Idealism vs. Materialism Great post, thanks. Some of my ideas on what you said.
The ability of the mind to generalise was not, I think, something much considered by Locke, and indeed one of his main weaknesses (as it was also with Berkeley). — Wayfarer
Berkeley says that we cannot form abstract ideas of colour without shape, or of bodies without a background, motion without something moving. It is this separation that Locke uses to describe primary and secondary qualities that Berkeley calls abstract ideas. Berkeley says he cannot abstract in that way, can you think of an abstract man, of no particular size, body type, colour, hair etc?

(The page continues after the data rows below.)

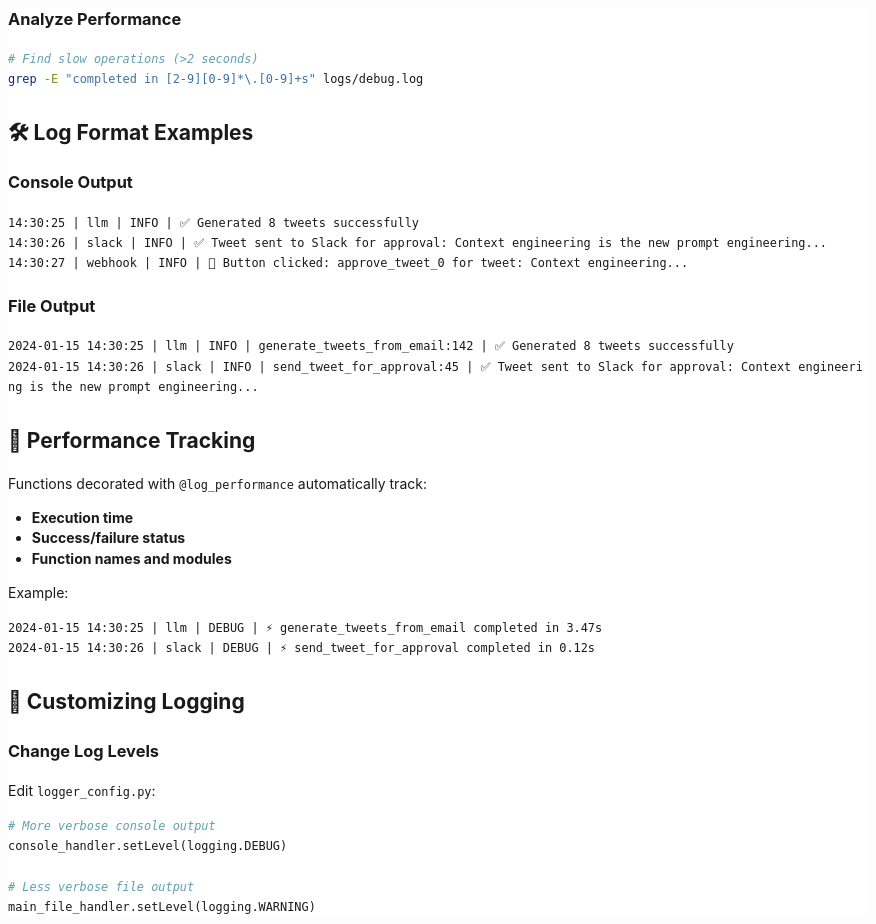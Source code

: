 ### **Analyze Performance**

```bash
# Find slow operations (>2 seconds)
grep -E "completed in [2-9][0-9]*\.[0-9]+s" logs/debug.log
```

## 🛠️ **Log Format Examples**

### **Console Output**

```
14:30:25 | llm | INFO | ✅ Generated 8 tweets successfully
14:30:26 | slack | INFO | ✅ Tweet sent to Slack for approval: Context engineering is the new prompt engineering...
14:30:27 | webhook | INFO | 🔘 Button clicked: approve_tweet_0 for tweet: Context engineering...
```

### **File Output**

```
2024-01-15 14:30:25 | llm | INFO | generate_tweets_from_email:142 | ✅ Generated 8 tweets successfully
2024-01-15 14:30:26 | slack | INFO | send_tweet_for_approval:45 | ✅ Tweet sent to Slack for approval: Context engineering is the new prompt engineering...
```

## 🚀 **Performance Tracking**

Functions decorated with `@log_performance` automatically track:

- **Execution time**
- **Success/failure status**
- **Function names and modules**

Example:

```
2024-01-15 14:30:25 | llm | DEBUG | ⚡ generate_tweets_from_email completed in 3.47s
2024-01-15 14:30:26 | slack | DEBUG | ⚡ send_tweet_for_approval completed in 0.12s
```

## 🔧 **Customizing Logging**

### **Change Log Levels**

Edit `logger_config.py`:

```python
# More verbose console output
console_handler.setLevel(logging.DEBUG)

# Less verbose file output
main_file_handler.setLevel(logging.WARNING)
```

It is this abstraction that allows Locke to claim the general term of matter. For Berkeley this is incoherent, because he cannot imagine a secondary quality in absence of a primary one and so Locke is abusing language by only using it as symbols of denotation. I am still not 100% on how this works, but I hve limited language understanding.
He argued that secondary qualities only exist in the world because of our relationship to the object. Therefore the existence and knowledge of other things is revealed through the sensation of a material that underlies all physical substance. We can figure out that objects exist outside of our mind because we have knowledge of these things independent of the things themselves. In other words, physical substances exist whether we perceive them or not, and therefore it is a physical substance that makes up the object. This is Locke’s main point.' — Wayfarer
Yes he did argue this but Berkeley denies any direct sensation from the underlying material, all we sense is the object being supported by matter. Locke himself says that matter is 'something I know not what'. Which is enough for Berkeley to claim Locke is being insufficiently empirical basing a theory on such flimsy evidence. His evidence of ideas seems much stronger and offers a direct sensory experience of the object as long as we can accept God in the role of producer, director, editor and author of our experience of the world.
It was this that Berkeley attacked. Any attributes of an object, even those so called 'primary', are present to us as 'ideas in the mind'. He says - I think misleadingly - that 'what we know are ideas'. Why that's misleading, is because it's not as if 'ideas' are the objects of perception; rather it's that whatever we know, is present in our mind as 'an idea'. And we never know anything that is not present as an idea, because that is what 'knowing' comprises! — Wayfarer
Locke says that ideas are inscribed on the mind (as you said in the beginning of your post) Berkeley says that our experience of the object causes an idea of it to form, however all we can know directly are our ideas. Hume developed this with the copy principle that ideas are copies of impressions.
They are all three legitimate empirical approaches, and all probably wrong but until today we don't really understand how the mind works and we cannot know the full nature of 'ideas'.